Usina da USP amplia produção de bioenergia e testa biofertilizantes na cana
Unidade transforma resíduos orgânicos em energia, biometano e insumos agrícolas
O Estado de São Paulo ganhou uma nova estrutura voltada à produção de energia renovável e insumos agrícolas com a inauguração, na terça-feira (30), da Usina de Bioenergia e Biofertilizantes do Instituto de Energia e Ambiente da Universidade de São Paulo (IEE/USP). A planta transforma resíduos orgânicos em eletricidade, biometano e biofertilizantes e já desenvolve pesquisas para aplicação desses insumos na cultura da cana-de-açúcar, aproximando a economia circular das necessidades do agronegócio.
Desenvolvido pela Universidade de São Paulo (USP) com apoio institucional da Secretaria de Meio Ambiente, Infraestrutura e Logística (Semil) e da Associação Brasileira do Biogás e do Biometano (ABiogás), o projeto foi concebido para demonstrar, em escala industrial e comercial, a viabilidade do aproveitamento energético de resíduos sólidos orgânicos. A unidade inicia a operação com capacidade para processar 25 toneladas por dia e possui licença para ampliar esse volume para 43,5 toneladas diárias.
Por meio da biodigestão, cada tonelada de resíduos gera entre 120 e 180 Nm³ de biogás, que pode ser convertido em eletricidade ou refinado para produção de biometano. A energia elétrica abastece a rede da própria USP e também é injetada no Sistema Interligado Nacional (SIN), enquanto o combustível renovável poderá ser destinado ao abastecimento de veículos movidos a Gás Natural Veicular (GNV) ou à rede de distribuição de gás.
Biofertilizante entra no radar da canavicultura
Além da produção de energia, aproximadamente 80% do material processado é transformado em digestato, biofertilizante rico em nutrientes.

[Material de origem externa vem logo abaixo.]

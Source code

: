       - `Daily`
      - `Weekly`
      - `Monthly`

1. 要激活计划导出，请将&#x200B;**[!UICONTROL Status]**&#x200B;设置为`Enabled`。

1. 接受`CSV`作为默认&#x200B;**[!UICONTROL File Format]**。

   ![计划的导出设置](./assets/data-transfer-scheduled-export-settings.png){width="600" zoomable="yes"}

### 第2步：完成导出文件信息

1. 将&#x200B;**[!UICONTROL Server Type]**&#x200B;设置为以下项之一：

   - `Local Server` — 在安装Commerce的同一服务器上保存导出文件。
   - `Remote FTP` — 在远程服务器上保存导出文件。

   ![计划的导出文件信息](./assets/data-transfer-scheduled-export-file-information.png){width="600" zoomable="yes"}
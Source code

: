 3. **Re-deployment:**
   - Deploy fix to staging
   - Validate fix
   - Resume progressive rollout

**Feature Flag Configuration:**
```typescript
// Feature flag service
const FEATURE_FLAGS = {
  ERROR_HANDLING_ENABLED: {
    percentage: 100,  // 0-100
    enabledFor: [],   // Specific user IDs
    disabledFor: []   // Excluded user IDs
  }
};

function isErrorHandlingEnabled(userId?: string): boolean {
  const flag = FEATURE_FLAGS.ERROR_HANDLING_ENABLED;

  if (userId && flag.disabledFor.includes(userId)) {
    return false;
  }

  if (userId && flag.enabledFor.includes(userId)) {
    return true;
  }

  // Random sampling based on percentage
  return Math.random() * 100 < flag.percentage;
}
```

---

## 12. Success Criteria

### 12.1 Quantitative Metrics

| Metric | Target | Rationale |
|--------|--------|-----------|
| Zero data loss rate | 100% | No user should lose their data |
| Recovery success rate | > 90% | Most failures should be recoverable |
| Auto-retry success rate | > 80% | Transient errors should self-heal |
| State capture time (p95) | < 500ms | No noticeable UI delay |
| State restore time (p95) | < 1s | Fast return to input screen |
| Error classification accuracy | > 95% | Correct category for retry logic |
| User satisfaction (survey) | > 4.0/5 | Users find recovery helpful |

O produto está sendo avaliado em pesquisas conduzidas em parceria com a Agência Paulista de Tecnologia dos Agronegócios (Apta), incluindo estudos para utilização em áreas cultivadas com cana-de-açúcar, além de experimentos com hortaliças em sistemas convencionais e hidropônicos.
Para a secretária de Meio Ambiente, Infraestrutura e Logística, Natália Resende, a usina fortalece a estratégia paulista de ampliar a participação das fontes renováveis na matriz energética. Segundo ela, São Paulo está próximo de alcançar uma matriz com quase 60% de fontes renováveis, índice superior ao de diversos países desenvolvidos, e o biometano ocupa papel estratégico nesse avanço.
O coordenador do projeto, Ildo Luís Sauer, destaca que a iniciativa também reduz os custos associados à destinação de resíduos orgânicos. Materiais antes encaminhados aos aterros passam a gerar energia, combustível renovável e fertilizantes, agregando valor econômico e ambiental. A implantação da unidade recebeu investimentos de aproximadamente R$ 10 milhões, provenientes principalmente da própria USP, de projetos financiados pela FAPESP, CNPq, Programa de Pesquisa e Desenvolvimento da Aneel e da Enel, além de cerca de R$ 3,5 milhões em equipamentos fornecidos pela empresa TPI.
Tecnologia pode ser replicada
A usina foi projetada em módulos, permitindo sua adaptação às necessidades de municípios, indústrias alimentícias, centrais de abastecimento e redes varejistas. O objetivo é reduzir o envio de resíduos orgânicos aos aterros sanitários, diminuir custos logísticos e ampliar a produção descentralizada de bioenergia, biometano e biofertilizantes.
A inauguração também reforça a liderança paulista no mercado de biometano. Atualmente, o Estado concentra nove das 19 plantas em operação no Brasil e poderá atingir ainda em 2026 capacidade instalada próxima de 1 milhão de metros cúbicos por dia. Segundo estimativas apresentadas pela USP, cerca de 300 unidades semelhantes seriam suficientes para processar todos os resíduos orgânicos domiciliares da cidade de São Paulo, enquanto aproximadamente 600 atenderiam toda a demanda do Estado e cerca de 3 mil plantas poderiam absorver a geração de resíduos orgânicos em todo o país.